Elisabeth "Bep" Voskuijl (Dutch pronunciation: [eːlisabɛt bɛp ˈfɔskœyl])[1] (5 July 1919 – 6 May 1983) helped conceal Anne Frank and her family from Nazi persecution during the occupation of the Netherlands. In the early versions of The Diary of Anne Frank, she was given the pseudonym "Elli Vossen".

Early life

Bep was born in Amsterdam. She was one of the eight children of Johan Voskuijl and Christina Sodenkamp. When still a teenager, Bep worked as a chambermaid, waitress and shop assistant in order to earn money to support the large Voskuijl family. In 1937, Bep enrolled in the Amsterdam Institute Schoevers, the evening school for girls and women who wanted to learn secretarial work. Bep excelled at her courses in German, stenography and accounting. Soon after, she was hired by Otto Frank as a secretary for his company, Opekta, based at 263 Prinsengracht, the address which would become the Frank family's hiding place. She was eighteen when she started working and was the youngest employee in the office. Later, her unemployed father, who had health problems, became the Opekta warehouse supervisor.

Bep became close with Otto Frank's wife Edith Holländer and their daughters Margot and Anne. She also made friends with Miep Gies and got acquainted with Victor Kugler and Johannes Kleiman, all employees at Opekta who would later become helpers in the Secret Annex.

Helper in the Secret Annex

On Sunday 5 July 1942, Bep celebrated her 23rd birthday. The next day, when she went to work, the Frank family had already moved into the Secret Annex. For the next two years, her life was governed almost completely by her care for the people in hiding.
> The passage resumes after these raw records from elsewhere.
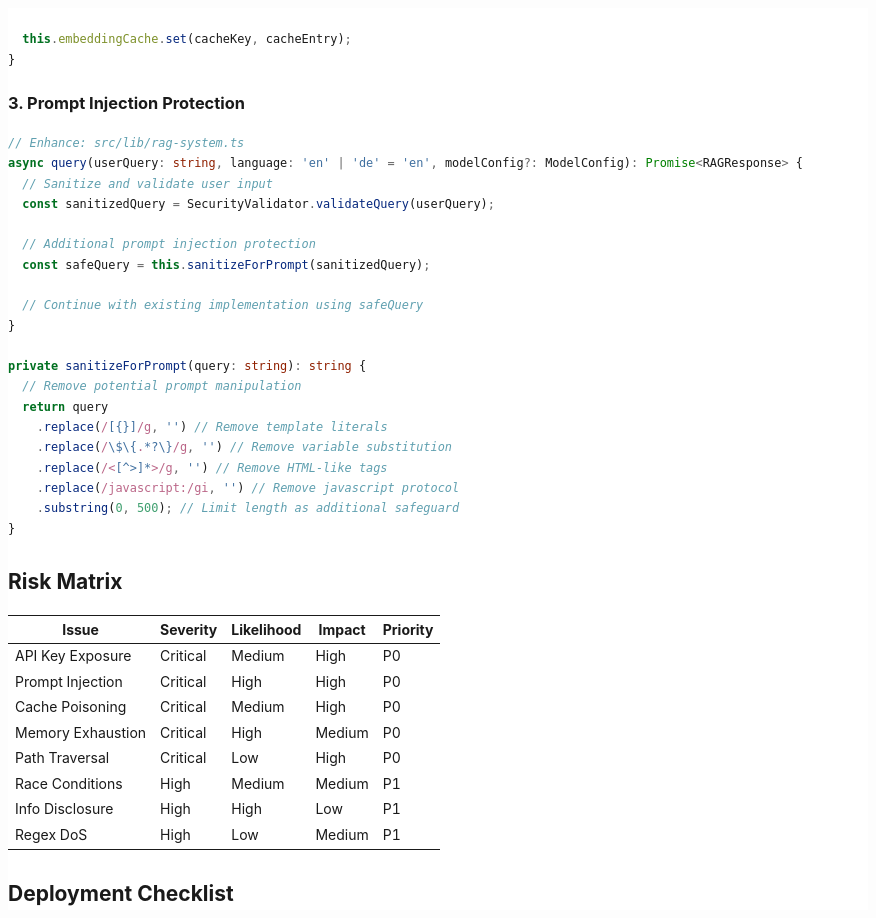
 ```typescript
  
  this.embeddingCache.set(cacheKey, cacheEntry);
}
```

### 3. Prompt Injection Protection
```typescript
// Enhance: src/lib/rag-system.ts
async query(userQuery: string, language: 'en' | 'de' = 'en', modelConfig?: ModelConfig): Promise<RAGResponse> {
  // Sanitize and validate user input
  const sanitizedQuery = SecurityValidator.validateQuery(userQuery);
  
  // Additional prompt injection protection
  const safeQuery = this.sanitizeForPrompt(sanitizedQuery);
  
  // Continue with existing implementation using safeQuery
}

private sanitizeForPrompt(query: string): string {
  // Remove potential prompt manipulation
  return query
    .replace(/[{}]/g, '') // Remove template literals
    .replace(/\$\{.*?\}/g, '') // Remove variable substitution
    .replace(/<[^>]*>/g, '') // Remove HTML-like tags
    .replace(/javascript:/gi, '') // Remove javascript protocol
    .substring(0, 500); // Limit length as additional safeguard
}
```

## Risk Matrix

| Issue | Severity | Likelihood | Impact | Priority |
|-------|----------|------------|--------|----------|
| API Key Exposure | Critical | Medium | High | P0 |
| Prompt Injection | Critical | High | High | P0 |
| Cache Poisoning | Critical | Medium | High | P0 |
| Memory Exhaustion | Critical | High | Medium | P0 |
| Path Traversal | Critical | Low | High | P0 |
| Race Conditions | High | Medium | Medium | P1 |
| Info Disclosure | High | High | Low | P1 |
| Regex DoS | High | Low | Medium | P1 |

## Deployment Checklist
Bep was responsible for milk and bread, and Bep's sister sewed garments such as pants and blouses for the people in hiding. She also ordered correspondence courses for those in hiding, such as shorthand and Latin.

Bep was lucky to have the support of her father, who was soon informed of the Secret Annex. Johan Voskuijl kept an eye on the situation in the warehouse, as the other employees were not let in on the secret. Johan would also make sure that the waste from the hiding place disappeared unnoticed in the morning. Furthermore, in August 1942, Voskuijl built the famous bookcase that concealed the entrance to the Secret Annex. Voskuijl and his daughter discussed the Annex a lot with each other, as they kept silent to the rest of the Voskuijl family for safety reasons. Bep also managed to keep her fiancé Bertus Hulsman ignorant for twenty-five months. She had taken him to Prinsengracht one Sunday, pretending to have to feed the cat. While she was visiting the hiders, Bertus had to wait in one of the offices, "otherwise he would chase away the cat".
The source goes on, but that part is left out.